We think you need these skills to ace Qualified Person (QP) - Sterile Manufacturing
Some tips for your application 🫡
Understand the Role: Before applying, make sure you fully understand the responsibilities of a Qualified Person in sterile manufacturing. Familiarise yourself with the company's QMS and compliance strategies to tailor your application accordingly.
Highlight Relevant Qualifications: Clearly state your BSc/MSc in a Life Sciences discipline and your Qualified Person qualification. Emphasise your knowledge of cGMP, MHRA, and EU guidelines, as these are crucial for the role.
Showcase Your Experience: In your CV and cover letter, provide specific examples of your experience with batch release activities and quality assurance functions. Mention any mentoring or training roles you've had, as this aligns with the job's requirements.
Tailor Your Application: Customise your CV and cover letter to reflect the key skills and experiences mentioned in the job description. Use relevant terminology such as 'Quality Management System' and 'Corrective and Preventative Action' to demonstrate your familiarity with the field.
How to prepare for a job interview at Walker Cole International
✨Know Your Regulations
Familiarise yourself with cGMP regulations and the specific guidelines from MHRA and EU. Be prepared to discuss how these regulations impact your previous work and how you ensure compliance in your role.
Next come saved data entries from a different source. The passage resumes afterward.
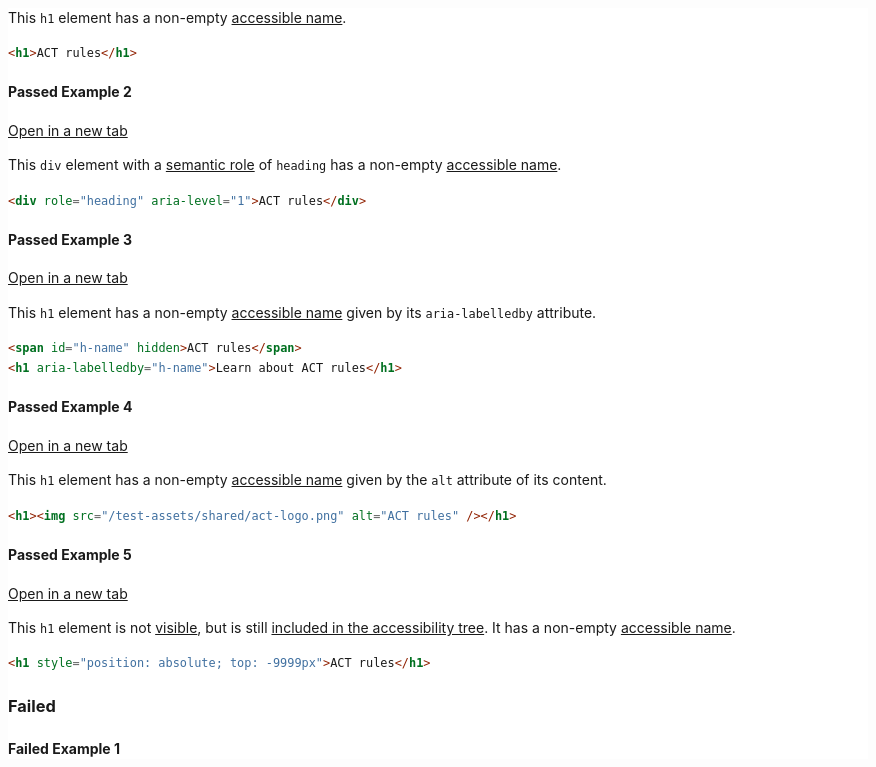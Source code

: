 This `h1` element has a non-empty [accessible name][].

```html
<h1>ACT rules</h1>
```

#### Passed Example 2

<a class="example-link" title="Passed Example 2" target="_blank" href="https://w3.org/WAI/content-assets/wcag-act-rules/testcases/ffd0e9/73050f33875bf32ae13733b96d0408b6b255e4a1.html">Open in a new tab</a>

This `div` element with a [semantic role][] of `heading` has a non-empty [accessible name][].

```html
<div role="heading" aria-level="1">ACT rules</div>
```

#### Passed Example 3

<a class="example-link" title="Passed Example 3" target="_blank" href="https://w3.org/WAI/content-assets/wcag-act-rules/testcases/ffd0e9/f55422cabb0efc3a6491733c849306bfea1b1c9c.html">Open in a new tab</a>

This `h1` element has a non-empty [accessible name][] given by its `aria-labelledby` attribute.

```html
<span id="h-name" hidden>ACT rules</span>
<h1 aria-labelledby="h-name">Learn about ACT rules</h1>
```

#### Passed Example 4

<a class="example-link" title="Passed Example 4" target="_blank" href="https://w3.org/WAI/content-assets/wcag-act-rules/testcases/ffd0e9/bd1a62830ac1d9800078f26866da433781f9c85f.html">Open in a new tab</a>

This `h1` element has a non-empty [accessible name][] given by the `alt` attribute of its content.

```html
<h1><img src="/test-assets/shared/act-logo.png" alt="ACT rules" /></h1>
```

#### Passed Example 5

<a class="example-link" title="Passed Example 5" target="_blank" href="https://w3.org/WAI/content-assets/wcag-act-rules/testcases/ffd0e9/e62fd17ec8a90b871727e871d5136fc785ca13ad.html">Open in a new tab</a>

This `h1` element is not [visible][], but is still [included in the accessibility tree][]. It has a non-empty [accessible name][].

```html
<h1 style="position: absolute; top: -9999px">ACT rules</h1>
```

### Failed

#### Failed Example 1


[accessibility support base line]: https://www.w3.org/TR/WCAG-EM/#step1c 'Definition of accessibility support base line'
[accessible name and description computation]: https://www.w3.org/TR/accname
[accessible name]: #accessible-name 'Definition of accessible name'
[computed]: https://www.w3.org/TR/css-cascade/#computed-value 'CSS definition of computed value'
[element]: https://dom.spec.whatwg.org/#element 'DOM element, 2021/05/31'
[examples of accessible name]: https://act-rules.github.io/pages/examples/accessible-name/
[examples of included in the accessibility tree]: https://act-rules.github.io/pages/examples/included-in-the-accessibility-tree/
[explicit role]: #explicit-role 'Definition of explicit role'
[flat tree]: https://drafts.csswg.org/css-scoping/#flat-tree 'Definition of flat tree'
[focusable]: #focusable 'Definition of Focusable'
[global]: https://www.w3.org/TR/wai-aria-1.1/#global_states 'Definition of Global ARIA States and Properties'
[html element]: #namespaced-element
[html namespaces]: https://infra.spec.whatwg.org/#namespaces 'HTML namespace, 2021/05/31'
[implicit role]: #implicit-role 'Definition of Implicit Role'
[included in the accessibility tree]: #included-in-the-accessibility-tree 'Definition of included in the accessibility tree'
[inclusive ancestors]: https://dom.spec.whatwg.org/#concept-tree-inclusive-ancestor 'DOM Definition of Inclusive Ancestor'
[marked as decorative]: #marked-as-decorative 'Definition of Marked as Decorative'
[namespaceuri]: https://dom.spec.whatwg.org/#dom-element-namespaceuri 'DOM Element namespaceURI, 2021/05/31'
[presentational roles conflict resolution]: https://www.w3.org/TR/wai-aria-1.1/#conflict_resolution_presentation_none 'Presentational Roles Conflict Resolution'
[programmatically hidden]: #programmatically-hidden 'Definition of Programmatically Hidden'
[property]: https://www.w3.org/TR/wai-aria/#dfn-property 'Definition of ARIA Property'
[pure decoration]: https://www.w3.org/TR/WCAG21/#dfn-pure-decoration 'WCAG definition of Pure Decoration'
[role attribute]: https://www.w3.org/TR/role-attribute/ 'Specification of the role attribute'
[rules for parsing integers]: https://html.spec.whatwg.org/#rules-for-parsing-integers
[semantic role]: #semantic-role 'Definition of semantic role'
[sequential focus navigation]: https://html.spec.whatwg.org/multipage/interaction.html#sequential-focus-navigation
[tabindex attribute]: https://html.spec.whatwg.org/#attr-tabindex
[tabindex value]: https://html.spec.whatwg.org/#tabindex-value
[tech h42]: https://www.w3.org/WAI/WCAG21/Techniques/html/H42 'Technique H42: Using h1-h6 to identify headings'
[usc131]: https://www.w3.org/WAI/WCAG21/Understanding/info-and-relationships.html 'Understanding Success Criterion 1.3.1: Info and Relationships'
[visible]: #visible 'Definition of visible'
[wai-aria specifications]: #wai-aria-specifications 'Definition of WAI-ARIA specifications'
✨Showcase Your QMS Experience
Be ready to talk about your experience in developing and maintaining Quality Management Systems. Highlight any specific improvements you've made in past roles that align with the company's goals.
✨Collaboration is Key
Prepare examples of how you've successfully collaborated with both internal and external stakeholders. Emphasise your communication skills and ability to work as part of a team, especially in a clinical QA context.
✨Mentorship Matters
Discuss your experience in mentoring junior staff. Share specific instances where you've helped others develop their skills, as this shows your leadership potential and commitment to team growth.